Saved entries:
========================================================================
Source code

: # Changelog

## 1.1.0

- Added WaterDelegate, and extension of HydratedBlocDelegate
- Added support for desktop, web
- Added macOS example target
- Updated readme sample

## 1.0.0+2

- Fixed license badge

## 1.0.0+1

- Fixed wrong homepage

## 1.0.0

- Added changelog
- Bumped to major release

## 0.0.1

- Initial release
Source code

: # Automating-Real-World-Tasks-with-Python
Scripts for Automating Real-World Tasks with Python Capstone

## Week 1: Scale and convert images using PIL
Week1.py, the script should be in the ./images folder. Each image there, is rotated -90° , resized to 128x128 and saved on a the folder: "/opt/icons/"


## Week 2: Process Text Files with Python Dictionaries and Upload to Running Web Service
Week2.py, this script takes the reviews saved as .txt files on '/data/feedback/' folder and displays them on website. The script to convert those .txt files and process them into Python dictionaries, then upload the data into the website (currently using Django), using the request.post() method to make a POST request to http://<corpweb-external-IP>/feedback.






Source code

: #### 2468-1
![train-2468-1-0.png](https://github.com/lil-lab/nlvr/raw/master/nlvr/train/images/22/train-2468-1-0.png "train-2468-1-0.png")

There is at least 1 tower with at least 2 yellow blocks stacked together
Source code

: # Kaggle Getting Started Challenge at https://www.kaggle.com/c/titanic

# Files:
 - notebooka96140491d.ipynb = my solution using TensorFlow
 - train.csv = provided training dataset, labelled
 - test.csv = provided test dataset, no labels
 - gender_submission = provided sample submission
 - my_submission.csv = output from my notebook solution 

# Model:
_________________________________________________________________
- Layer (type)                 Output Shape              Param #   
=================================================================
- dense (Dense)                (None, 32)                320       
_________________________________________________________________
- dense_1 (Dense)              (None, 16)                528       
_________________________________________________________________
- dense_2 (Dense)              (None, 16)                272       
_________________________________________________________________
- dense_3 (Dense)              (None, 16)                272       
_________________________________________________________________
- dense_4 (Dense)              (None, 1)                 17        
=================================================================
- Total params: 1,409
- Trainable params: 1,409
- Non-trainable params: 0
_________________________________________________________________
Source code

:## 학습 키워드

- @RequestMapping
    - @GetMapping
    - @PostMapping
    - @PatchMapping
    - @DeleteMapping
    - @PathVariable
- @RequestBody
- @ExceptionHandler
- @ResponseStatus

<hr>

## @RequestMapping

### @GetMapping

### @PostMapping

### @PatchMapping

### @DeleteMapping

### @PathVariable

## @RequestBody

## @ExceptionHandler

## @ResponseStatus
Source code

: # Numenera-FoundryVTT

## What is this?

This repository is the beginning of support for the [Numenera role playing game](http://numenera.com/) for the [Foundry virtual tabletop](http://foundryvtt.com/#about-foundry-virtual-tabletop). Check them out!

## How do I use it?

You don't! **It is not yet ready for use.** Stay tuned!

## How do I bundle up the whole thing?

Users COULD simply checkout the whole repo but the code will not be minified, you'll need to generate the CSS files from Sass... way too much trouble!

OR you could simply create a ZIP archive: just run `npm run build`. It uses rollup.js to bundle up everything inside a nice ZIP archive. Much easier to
========================================================================
Task details:
Take the lines above from the first through the one containing "- dense_1 (Dense)" and reproduce them exactly; include nothing else.

Solved exercise:
Source code

: # Changelog

## 1.1.0

- Added WaterDelegate, and extension of HydratedBlocDelegate
- Added support for desktop, web
- Added macOS example target
- Updated readme sample

## 1.0.0+2

- Fixed license badge

## 1.0.0+1

- Fixed wrong homepage

## 1.0.0

- Added changelog
- Bumped to major release

## 0.0.1

- Initial release
Source code

: # Automating-Real-World-Tasks-with-Python
Scripts for Automating Real-World Tasks with Python Capstone

## Week 1: Scale and convert images using PIL
Week1.py, the script should be in the ./images folder. Each image there, is rotated -90° , resized to 128x128 and saved on a the folder: "/opt/icons/"


## Week 2: Process Text Files with Python Dictionaries and Upload to Running Web Service
Week2.py, this script takes the reviews saved as .txt files on '/data/feedback/' folder and displays them on website. The script to convert those .txt files and process them into Python dictionaries, then upload the data into the website (currently using Django), using the request.post() method to make a POST request to http://<corpweb-external-IP>/feedback.






Source code

: #### 2468-1
![train-2468-1-0.png](https://github.com/lil-lab/nlvr/raw/master/nlvr/train/images/22/train-2468-1-0.png "train-2468-1-0.png")

There is at least 1 tower with at least 2 yellow blocks stacked together
Source code

: # Kaggle Getting Started Challenge at https://www.kaggle.com/c/titanic

# Files:
 - notebooka96140491d.ipynb = my solution using TensorFlow
 - train.csv = provided training dataset, labelled
 - test.csv = provided test dataset, no labels
 - gender_submission = provided sample submission
 - my_submission.csv = output from my notebook solution 

# Model:
_________________________________________________________________
- Layer (type)                 Output Shape              Param #   
=================================================================
- dense (Dense)                (None, 32)                320       
_________________________________________________________________
- dense_1 (Dense)              (None, 16)                528       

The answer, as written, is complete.